「名もなき家事」の負担感、解決法がありますか?
撮影・黒川ひろみ 文・三浦天紗子
こんな〈名もなき家事〉が負担になっています
●裏返しに脱いだ衣類・丸まったままの靴下をひっくり返す作業
●玄関で脱ぎっぱなしの靴の片づけ・靴を揃える
●トイレットペーパーの補充・交換
●服の脱ぎっぱなしを片づける・脱ぎ捨てた服を回収して洗濯カゴに入れる
●食事の献立を考える
●飲み終わったコップやペットボトル・空き缶を片づける・洗う
●子どもが散らかしたオモチャなどの片づけ
●シャンプー・洗剤・ハンドソープなどの補充・詰め替え
●資源ゴミの分別・仕分け
●お風呂や洗面台の排水溝の掃除
(大和ハウス工業のWebサイトより抜粋)
[こんなところがつらいです]
上のリストは、夫や子どもたちが家事だと思っていないような、小さな作業の一部。しかし、妻にとって本当に負担になっていたのは、大和ハウス工業が名付け親となって広まった、これら「名もなき家事」の存在でした。

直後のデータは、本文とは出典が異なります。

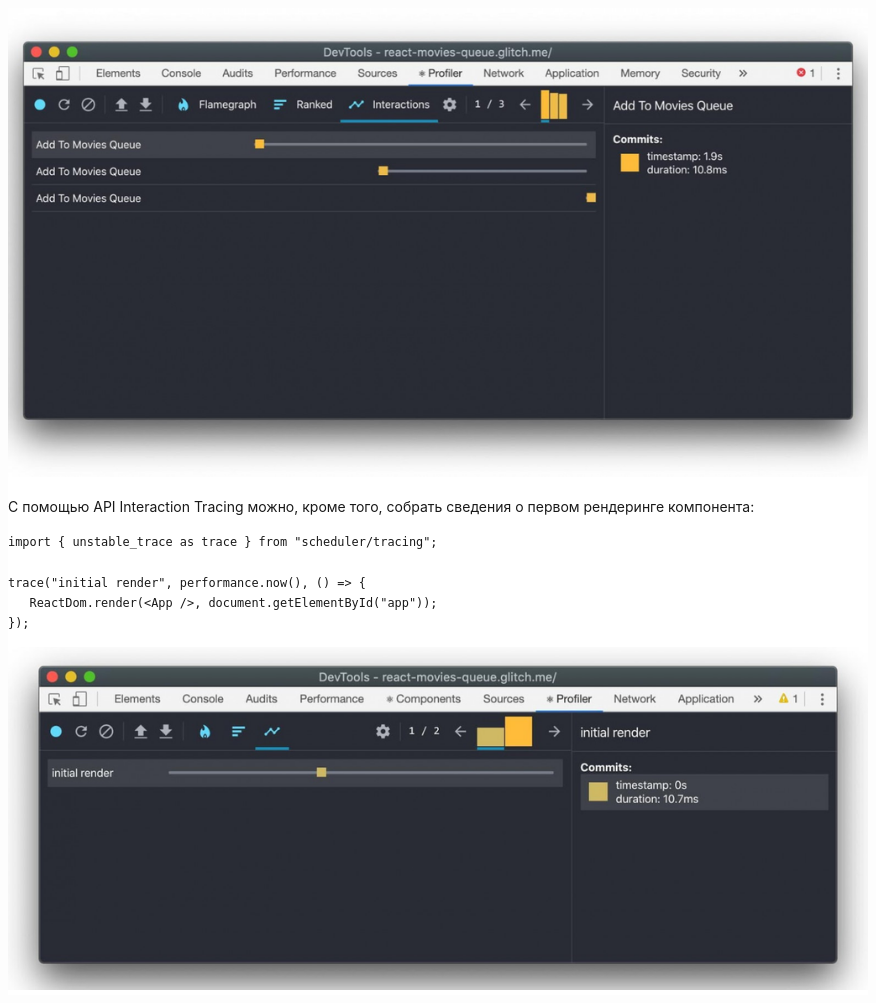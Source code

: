 ![](_png/0fb5265b222053ba9f58f6ac514decca.png)
  
С помощью API Interaction Tracing можно, кроме того, собрать сведения о первом рендеринге компонента:  

```JSX
import { unstable_trace as trace } from "scheduler/tracing";

trace("initial render", performance.now(), () => {
   ReactDom.render(<App />, document.getElementById("app"));
});
```

![](_png/08d56b37496daa0f4bfc35c8c0bf0148.png)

「家事を分担している」という家庭でも、実は、妻の家事負担感が変わらないという声をよく聞く。それは、「名もなき家事」を妻が一人で背負っているケースが多いせい。そのストレスを軽減するには、「家事は家族でシェアするもの」という考えの徹底が大切だと、知的家事プロデューサーの本間朝子さんは言う。

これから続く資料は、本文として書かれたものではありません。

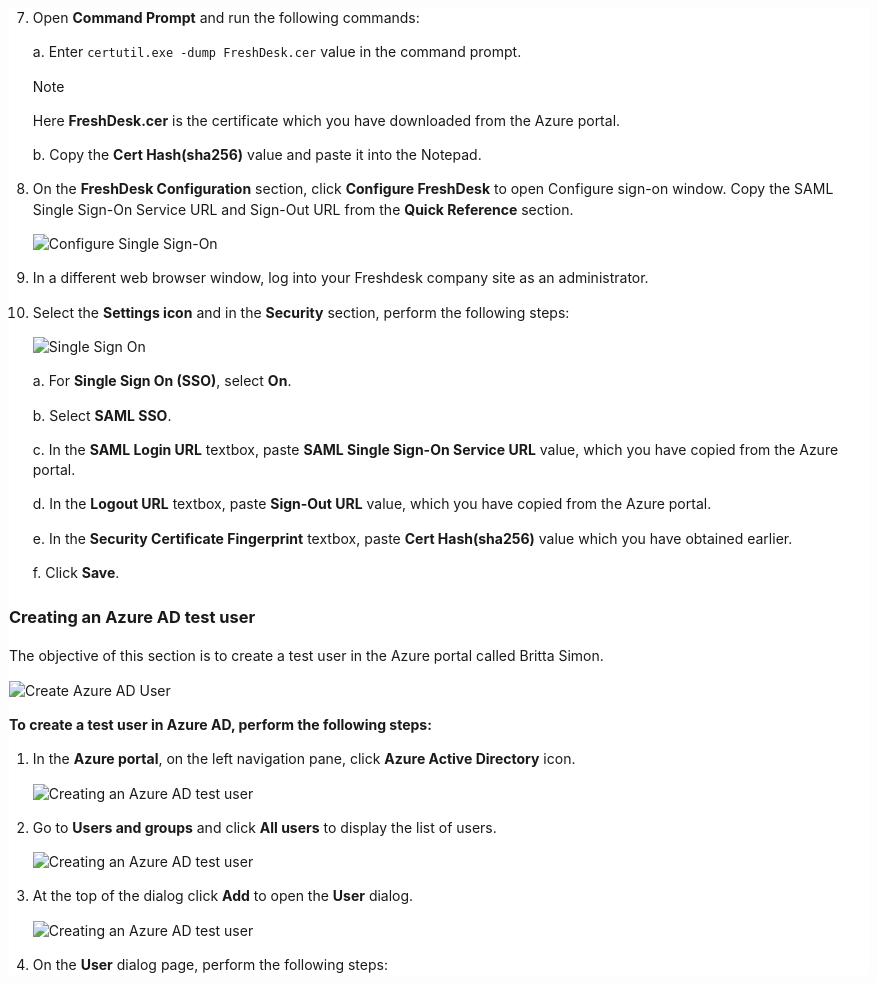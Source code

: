 7. Open **Command Prompt** and run the following commands:

	a. Enter `certutil.exe -dump FreshDesk.cer` value in the command prompt.

	> [!NOTE]
	> Here **FreshDesk.cer** is the certificate which you have downloaded from the Azure portal.

	b. Copy the **Cert Hash(sha256)** value and paste it into the Notepad.

8. On the **FreshDesk Configuration** section, click **Configure FreshDesk** to open Configure sign-on window. Copy the SAML Single Sign-On Service URL and Sign-Out URL from the **Quick Reference** section.

	![Configure Single Sign-On](./media/freshdesk-tutorial/tutorial_freshdesk_configure.png)

9. In a different web browser window, log into your Freshdesk company site as an administrator.

10. Select the **Settings icon** and in the **Security** section, perform the following steps:

	![Single Sign On](./media/freshdesk-tutorial/IC776770.png "Single Sign On")
  
	a. For **Single Sign On (SSO)**, select **On**.

	b. Select **SAML SSO**.

    c. In the **SAML Login URL** textbox, paste **SAML Single Sign-On Service URL** value, which you have copied from the Azure portal.

    d. In the **Logout URL** textbox, paste **Sign-Out URL** value, which you have copied from the Azure portal.

    e. In the **Security Certificate Fingerprint** textbox, paste **Cert Hash(sha256)** value which you have obtained earlier.
  
	f. Click **Save**.

### Creating an Azure AD test user

The objective of this section is to create a test user in the Azure portal called Britta Simon.

![Create Azure AD User][100]

**To create a test user in Azure AD, perform the following steps:**

1. In the **Azure portal**, on the left navigation pane, click **Azure Active Directory** icon.

	![Creating an Azure AD test user](./media/freshdesk-tutorial/create_aaduser_01.png) 

2. Go to **Users and groups** and click **All users** to display the list of users.

	![Creating an Azure AD test user](./media/freshdesk-tutorial/create_aaduser_02.png) 

3. At the top of the dialog click **Add** to open the **User** dialog.

	![Creating an Azure AD test user](./media/freshdesk-tutorial/create_aaduser_03.png) 

4. On the **User** dialog page, perform the following steps:


[1]: ./media/freshdesk-tutorial/tutorial_general_01.png
[2]: ./media/freshdesk-tutorial/tutorial_general_02.png
[3]: ./media/freshdesk-tutorial/tutorial_general_03.png
[4]: ./media/freshdesk-tutorial/tutorial_general_04.png
[100]: ./media/freshdesk-tutorial/tutorial_general_100.png
[200]: ./media/freshdesk-tutorial/tutorial_general_200.png
[201]: ./media/freshdesk-tutorial/tutorial_general_201.png
[202]: ./media/freshdesk-tutorial/tutorial_general_202.png
[203]: ./media/freshdesk-tutorial/tutorial_general_203.png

「〈名もなき家事〉に含まれる家事の分担がうまくいかない原因のひとつに、女性は『察してほしい』『このくらいは言わなくてもやっておいて』と思いがちな点が挙げられます。結果、『自分がやったほうが早い』と考えてしまう。一方、男性や子どもはやろうという気持ちがあるのに、何をしていいか、どうしたら正解かがわからなくてやらないという場合も。そのためにシェアが進まない状況はもったいないですね。家族がそのうちやろうと思っていたことを自分が先回りしてしまうのは、家事を実行する負担とストレスが重なる悪循環。家族が参加しやすい仕組みを作ることがポイントです」
〈名もなき家事〉は、一つ一つは小さいけれど生活を潤滑に回すために重要なものばかり。そのスキルを家族に身につけてもらうことは、妻や母たる自分がラクするためではありません。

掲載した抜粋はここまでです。